The Gene Expression Database captures and integrates mouse expression data generated by biomedical researchers worldwide. Data are acquired from the literature and via electronic data submissions from conventional laboratories and large-scale data providers, converted into standardized formats, and made freely and widely accessible to complex biological queries. A particular emphasis is on RNA in situ, immunohistochemistry, Northern blot, Western blot, RT-PCR, RNAse protection, nuclease S1, and cDNA source data that report on endogenous gene expression during mouse development. By combining different types of expression data, and by adding new data on a daily basis, GXD provides increasingly complete information about expression profiles of transcripts and proteins in wild-type and mutant mice. Expression patterns from assays with differing spatial resolution are recorded in a consistent and integrated manner by using the hierarchically structured Anatomical Dictionary of Mouse Development built by our collaborators from the Edinburgh 3D Atlas and Gene Expression (EMAGE) project. Database records are linked to the primary image data. GXD currently holds about 45,000 images of original expression data. These images have been carefully indexed with respect to the genes analyzed, the probes used, the strain and genotype of the specimen, the developmental stages and anatomical structures in which expression was reported to be present or absent, and other parameters. One can, therefore, search for the expression data and images in many different ways. GXD places the gene expression data in the larger biological context by interconnecting with many other data and resources. We are part of the Gene Ontology Consortium, which classifies genes and their products with regard to biological processes, molecular functions, and cellular components (see report by Dr. Judith A. Blake in this volume). Further, we work closely with the other Mouse Genome Informatics (MGI) projects (see reports by Drs. Janan T. Eppig, Judith A. Blake, and Carol J. Bult in this volume) to provide the community with integrated access to genotypic, sequence, expression, and phenotypic data, and we supply links to many external resources such as PubMed, Online Mendelian Inheritance in Man (OMIM), National Center for Biotechnology Information (NCBI) EntrezGene, sequence databases, and databases from other species. GXD is available through the MGI web site.

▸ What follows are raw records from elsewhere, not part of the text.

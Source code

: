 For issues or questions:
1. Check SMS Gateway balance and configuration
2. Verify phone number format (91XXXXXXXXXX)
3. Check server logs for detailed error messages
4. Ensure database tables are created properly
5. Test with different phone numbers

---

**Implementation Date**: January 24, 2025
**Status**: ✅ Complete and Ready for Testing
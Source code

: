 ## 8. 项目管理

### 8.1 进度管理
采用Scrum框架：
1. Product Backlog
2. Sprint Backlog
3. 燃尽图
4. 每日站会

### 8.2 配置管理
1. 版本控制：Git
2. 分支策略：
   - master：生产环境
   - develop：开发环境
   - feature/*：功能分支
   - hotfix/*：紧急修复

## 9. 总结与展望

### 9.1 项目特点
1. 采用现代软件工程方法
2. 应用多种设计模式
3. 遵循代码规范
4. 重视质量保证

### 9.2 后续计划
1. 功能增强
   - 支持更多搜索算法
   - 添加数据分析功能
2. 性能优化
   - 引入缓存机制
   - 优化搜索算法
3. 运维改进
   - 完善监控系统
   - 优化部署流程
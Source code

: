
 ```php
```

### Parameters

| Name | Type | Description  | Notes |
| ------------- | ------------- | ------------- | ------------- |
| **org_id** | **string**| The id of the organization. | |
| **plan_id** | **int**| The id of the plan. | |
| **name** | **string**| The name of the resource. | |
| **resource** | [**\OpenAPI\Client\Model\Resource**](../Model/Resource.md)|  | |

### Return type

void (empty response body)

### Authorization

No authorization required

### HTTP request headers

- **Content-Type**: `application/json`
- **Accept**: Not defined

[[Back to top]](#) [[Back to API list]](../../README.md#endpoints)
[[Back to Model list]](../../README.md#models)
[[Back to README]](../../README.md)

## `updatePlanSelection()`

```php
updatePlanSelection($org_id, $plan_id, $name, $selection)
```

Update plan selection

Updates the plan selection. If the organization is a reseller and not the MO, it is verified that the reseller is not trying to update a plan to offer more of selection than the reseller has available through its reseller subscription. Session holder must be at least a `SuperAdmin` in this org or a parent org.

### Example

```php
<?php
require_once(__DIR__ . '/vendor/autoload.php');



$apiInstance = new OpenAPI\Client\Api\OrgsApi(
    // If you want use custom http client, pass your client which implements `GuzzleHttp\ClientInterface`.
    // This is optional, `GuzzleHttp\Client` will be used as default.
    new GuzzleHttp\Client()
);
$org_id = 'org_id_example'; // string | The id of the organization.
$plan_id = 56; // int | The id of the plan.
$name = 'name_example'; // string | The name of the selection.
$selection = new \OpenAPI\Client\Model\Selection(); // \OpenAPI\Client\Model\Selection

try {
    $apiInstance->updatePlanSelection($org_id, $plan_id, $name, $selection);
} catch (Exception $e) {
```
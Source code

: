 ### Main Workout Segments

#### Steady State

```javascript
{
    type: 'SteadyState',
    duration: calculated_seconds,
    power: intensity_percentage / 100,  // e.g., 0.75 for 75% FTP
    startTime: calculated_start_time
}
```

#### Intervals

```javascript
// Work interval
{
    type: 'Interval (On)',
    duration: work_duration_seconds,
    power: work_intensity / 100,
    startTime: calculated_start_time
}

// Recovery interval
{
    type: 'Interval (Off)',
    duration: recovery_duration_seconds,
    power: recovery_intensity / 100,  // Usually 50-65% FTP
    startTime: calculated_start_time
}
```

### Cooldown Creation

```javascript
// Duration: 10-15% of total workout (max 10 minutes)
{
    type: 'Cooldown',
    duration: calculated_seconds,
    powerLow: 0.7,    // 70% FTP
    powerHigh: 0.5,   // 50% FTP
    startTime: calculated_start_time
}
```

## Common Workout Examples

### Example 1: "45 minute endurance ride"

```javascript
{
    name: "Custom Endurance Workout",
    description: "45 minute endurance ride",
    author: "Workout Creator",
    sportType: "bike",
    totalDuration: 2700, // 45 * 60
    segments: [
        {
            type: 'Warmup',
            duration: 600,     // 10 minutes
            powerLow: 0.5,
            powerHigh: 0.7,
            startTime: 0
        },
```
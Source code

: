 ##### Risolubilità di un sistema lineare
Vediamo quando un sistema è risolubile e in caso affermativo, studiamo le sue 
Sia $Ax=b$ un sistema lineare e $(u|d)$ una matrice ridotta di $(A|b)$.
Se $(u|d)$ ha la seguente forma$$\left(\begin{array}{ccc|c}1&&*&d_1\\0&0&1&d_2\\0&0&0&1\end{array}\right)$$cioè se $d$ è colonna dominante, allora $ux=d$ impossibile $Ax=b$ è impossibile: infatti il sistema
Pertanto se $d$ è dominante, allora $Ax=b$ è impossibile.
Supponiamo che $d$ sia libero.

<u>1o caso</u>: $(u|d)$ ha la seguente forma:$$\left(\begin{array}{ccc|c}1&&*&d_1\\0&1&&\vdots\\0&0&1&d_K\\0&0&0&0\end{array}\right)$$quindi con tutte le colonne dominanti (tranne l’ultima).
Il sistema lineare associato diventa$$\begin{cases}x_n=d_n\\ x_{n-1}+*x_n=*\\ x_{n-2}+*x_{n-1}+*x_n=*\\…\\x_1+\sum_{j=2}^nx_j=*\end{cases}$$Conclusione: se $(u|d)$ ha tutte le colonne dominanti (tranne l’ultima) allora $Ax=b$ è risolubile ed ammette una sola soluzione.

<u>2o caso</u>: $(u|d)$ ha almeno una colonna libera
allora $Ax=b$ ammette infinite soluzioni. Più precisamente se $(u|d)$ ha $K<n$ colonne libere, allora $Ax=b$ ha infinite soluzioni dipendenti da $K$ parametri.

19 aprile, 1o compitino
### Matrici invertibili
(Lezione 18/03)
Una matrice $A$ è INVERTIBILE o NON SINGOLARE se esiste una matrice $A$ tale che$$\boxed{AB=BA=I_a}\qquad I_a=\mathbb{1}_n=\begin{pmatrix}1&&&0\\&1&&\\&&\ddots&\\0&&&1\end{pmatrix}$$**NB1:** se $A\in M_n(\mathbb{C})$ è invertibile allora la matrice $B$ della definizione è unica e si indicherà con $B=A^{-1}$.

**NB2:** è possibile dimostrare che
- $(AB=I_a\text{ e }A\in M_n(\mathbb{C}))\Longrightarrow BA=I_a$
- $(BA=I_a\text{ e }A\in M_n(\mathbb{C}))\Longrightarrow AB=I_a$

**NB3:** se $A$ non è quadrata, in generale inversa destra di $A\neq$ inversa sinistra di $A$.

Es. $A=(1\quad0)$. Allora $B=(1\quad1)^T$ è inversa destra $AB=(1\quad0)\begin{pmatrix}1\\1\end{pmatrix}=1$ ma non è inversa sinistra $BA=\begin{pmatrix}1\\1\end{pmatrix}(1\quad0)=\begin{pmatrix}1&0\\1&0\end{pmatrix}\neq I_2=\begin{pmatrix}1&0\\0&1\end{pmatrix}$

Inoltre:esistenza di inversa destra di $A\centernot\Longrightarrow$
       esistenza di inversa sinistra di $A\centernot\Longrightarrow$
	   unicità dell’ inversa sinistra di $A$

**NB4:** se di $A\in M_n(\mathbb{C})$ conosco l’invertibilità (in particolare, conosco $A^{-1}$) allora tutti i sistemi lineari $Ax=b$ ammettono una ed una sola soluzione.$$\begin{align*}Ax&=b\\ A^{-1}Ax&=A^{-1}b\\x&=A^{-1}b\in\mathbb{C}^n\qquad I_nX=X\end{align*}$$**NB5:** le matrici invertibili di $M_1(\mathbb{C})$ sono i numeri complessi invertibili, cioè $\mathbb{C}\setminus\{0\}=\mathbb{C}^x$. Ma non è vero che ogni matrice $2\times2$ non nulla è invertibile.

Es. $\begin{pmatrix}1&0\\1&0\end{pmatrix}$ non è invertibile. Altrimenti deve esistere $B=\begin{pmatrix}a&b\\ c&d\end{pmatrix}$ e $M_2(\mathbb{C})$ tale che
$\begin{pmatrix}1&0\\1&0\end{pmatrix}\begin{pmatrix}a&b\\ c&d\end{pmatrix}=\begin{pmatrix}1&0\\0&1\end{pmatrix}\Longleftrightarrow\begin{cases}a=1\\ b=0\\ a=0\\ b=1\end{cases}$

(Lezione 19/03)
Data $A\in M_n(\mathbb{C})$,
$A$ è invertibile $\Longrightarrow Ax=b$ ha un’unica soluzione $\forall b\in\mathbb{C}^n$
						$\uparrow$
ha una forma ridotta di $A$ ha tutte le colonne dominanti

In 2006, we also released a new version of the Gene Expression Notebook (GEN). The GEN was developed to facilitate electronic submission of expression data from conventional laboratories. It can be used as a laboratory notebook for storing expression data and for electronic submission of expression data to GXD. Implemented in Microsoft Excel™, it is easy to use and customize by biologists. The GEN is freely available.

The Data Coordination Center (DCC) for the Knockout Mouse Project (KOMP)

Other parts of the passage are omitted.